→ Task to complete
Retype the entries exactly, but skip the pictures.

→ Records supplied
+---+

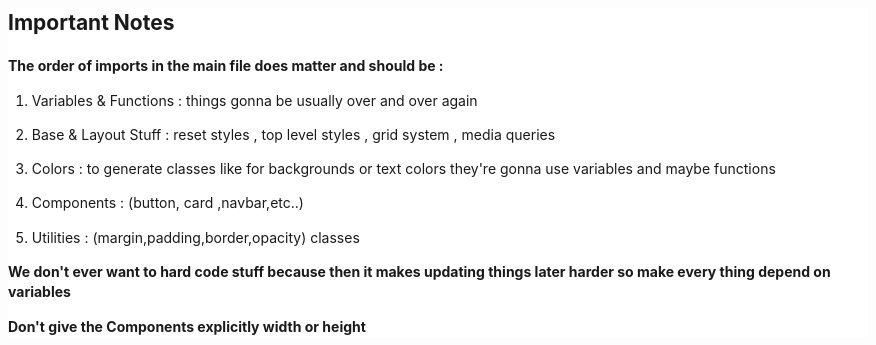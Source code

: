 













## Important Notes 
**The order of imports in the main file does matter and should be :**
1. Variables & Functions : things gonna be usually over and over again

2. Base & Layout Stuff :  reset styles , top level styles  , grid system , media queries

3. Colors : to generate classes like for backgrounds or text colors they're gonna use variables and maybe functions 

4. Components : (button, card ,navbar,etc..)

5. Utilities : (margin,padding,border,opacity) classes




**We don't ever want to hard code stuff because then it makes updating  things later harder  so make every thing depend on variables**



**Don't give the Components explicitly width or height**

+---+

→ Solution to this problem
Source code

: 













## Important Notes 
**The order of imports in the main file does matter and should be :**
1. Variables & Functions : things gonna be usually over and over again

2. Base & Layout Stuff :  reset styles , top level styles  , grid system , media queries

3. Colors : to generate classes like for backgrounds or text colors they're gonna use variables and maybe functions 

4. Components : (button, card ,navbar,etc..)

5. Utilities : (margin,padding,border,opacity) classes




**We don't ever want to hard code stuff because then it makes updating  things later harder  so make every thing depend on variables**



**Don't give the Components explicitly width or height**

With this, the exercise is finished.